● **Action item**
Leave the images behind and copy every record exactly.

● **Records supplied**
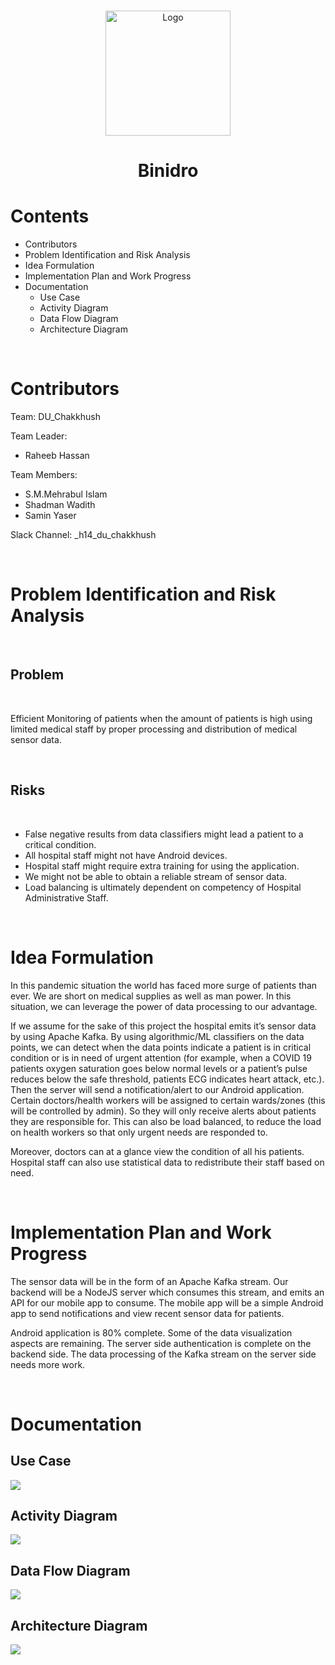 <br/>
<p align="center">
    <img src="assets/logo.png" alt="Logo" width="200" height="auto">
</p>
<h1 align="center">Binidro</h1>

# Contents

- Contributors
- Problem Identification and Risk Analysis
- Idea Formulation
- Implementation Plan and Work Progress
- Documentation
    - Use Case
    - Activity Diagram
    - Data Flow Diagram
    - Architecture Diagram

<br/>

# Contributors

Team: DU_Chakkhush<br />

Team Leader: 
- Raheeb Hassan<br />

Team Members:<br />
- S.M.Mehrabul Islam<br />
- Shadman Wadith<br />
- Samin Yaser<br />

Slack Channel: _h14_du_chakkhush

<br/>

# Problem Identification and Risk Analysis

<br/>

## Problem

<br/>

Efficient Monitoring of patients when the amount of patients is high using limited medical staff by proper processing and distribution of medical sensor data. 

<br/>

## Risks

<br/>

- False negative results from data classifiers might lead a patient to a critical condition.
- All hospital staff might not have Android devices.
- Hospital staff might require extra training for using the application.
- We might not be able to obtain a reliable stream of sensor data.
- Load balancing is ultimately dependent on competency of Hospital Administrative Staff.

<br/>

# Idea Formulation

In this pandemic situation the world has faced more surge of patients than ever. We are short on medical supplies as well as man power. In this situation, we can leverage the power of data processing to our advantage.<br/>

If we assume for the sake of this project the hospital emits it’s sensor data by using Apache Kafka. By using algorithmic/ML classifiers on the data points, we can detect when the data points indicate a patient is in critical condition or is in need of urgent attention (for example, when a COVID 19 patients oxygen saturation goes below normal levels or a patient’s pulse reduces below the safe threshold, patients ECG indicates heart attack, etc.). Then the server will send a notification/alert to our Android application. Certain doctors/health workers will be assigned to certain wards/zones (this will be controlled by admin). So they will only receive alerts about patients they are responsible for. This can also be load balanced, to reduce the load on health workers so that only urgent needs are responded to.<br/>

Moreover, doctors can at a glance view the condition of all his patients. Hospital staff can also use statistical data to redistribute their staff based on need. 

<br/>

# Implementation Plan and Work Progress

The sensor data will be in the form of an Apache Kafka stream. Our backend will be a NodeJS server which consumes this stream, and emits an API for our mobile app to consume. The mobile app will be a simple Android app to send notifications and view recent sensor data for patients.

Android application is 80% complete. Some of the data visualization aspects are remaining. The server side authentication is complete on the backend side. The data processing of the Kafka stream on the server side needs more work.

<br/>

# Documentation

## Use Case

<img  src="assets/diagrams/UseCase.jpg"/>

## Activity Diagram

<img  src="assets/diagrams/ActivityDiagram.jpg"/>

## Data Flow Diagram

<img  src="assets/diagrams/DataFlowDiagram.jpg"/>

## Architecture Diagram

<img  src="assets/diagrams/ArchitectureDiagram.jpg"/>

● **Final answer**
 <br/>
<p align="center">
    <img src="assets/logo.png" alt="Logo" width="200" height="auto">
</p>
<h1 align="center">Binidro</h1>

# Contents

- Contributors
- Problem Identification and Risk Analysis
- Idea Formulation
- Implementation Plan and Work Progress
- Documentation
    - Use Case
    - Activity Diagram
    - Data Flow Diagram
    - Architecture Diagram

<br/>

# Contributors

Team: DU_Chakkhush<br />

Team Leader: 
- Raheeb Hassan<br />

Team Members:<br />
- S.M.Mehrabul Islam<br />
- Shadman Wadith<br />
- Samin Yaser<br />

Slack Channel: _h14_du_chakkhush

<br/>

# Problem Identification and Risk Analysis

<br/>

## Problem

<br/>

Efficient Monitoring of patients when the amount of patients is high using limited medical staff by proper processing and distribution of medical sensor data. 

<br/>

## Risks

<br/>

- False negative results from data classifiers might lead a patient to a critical condition.
- All hospital staff might not have Android devices.
- Hospital staff might require extra training for using the application.
- We might not be able to obtain a reliable stream of sensor data.
- Load balancing is ultimately dependent on competency of Hospital Administrative Staff.

<br/>

# Idea Formulation

In this pandemic situation the world has faced more surge of patients than ever. We are short on medical supplies as well as man power. In this situation, we can leverage the power of data processing to our advantage.<br/>

If we assume for the sake of this project the hospital emits it’s sensor data by using Apache Kafka. By using algorithmic/ML classifiers on the data points, we can detect when the data points indicate a patient is in critical condition or is in need of urgent attention (for example, when a COVID 19 patients oxygen saturation goes below normal levels or a patient’s pulse reduces below the safe threshold, patients ECG indicates heart attack, etc.). Then the server will send a notification/alert to our Android application. Certain doctors/health workers will be assigned to certain wards/zones (this will be controlled by admin). So they will only receive alerts about patients they are responsible for. This can also be load balanced, to reduce the load on health workers so that only urgent needs are responded to.<br/>

Moreover, doctors can at a glance view the condition of all his patients. Hospital staff can also use statistical data to redistribute their staff based on need. 

<br/>

# Implementation Plan and Work Progress

The sensor data will be in the form of an Apache Kafka stream. Our backend will be a NodeJS server which consumes this stream, and emits an API for our mobile app to consume. The mobile app will be a simple Android app to send notifications and view recent sensor data for patients.

Android application is 80% complete. Some of the data visualization aspects are remaining. The server side authentication is complete on the backend side. The data processing of the Kafka stream on the server side needs more work.

<br/>

# Documentation

## Use Case

<img  src="assets/diagrams/UseCase.jpg"/>

## Activity Diagram

<img  src="assets/diagrams/ActivityDiagram.jpg"/>

## Data Flow Diagram

<img  src="assets/diagrams/DataFlowDiagram.jpg"/>

## Architecture Diagram

<img  src="assets/diagrams/ArchitectureDiagram.jpg"/>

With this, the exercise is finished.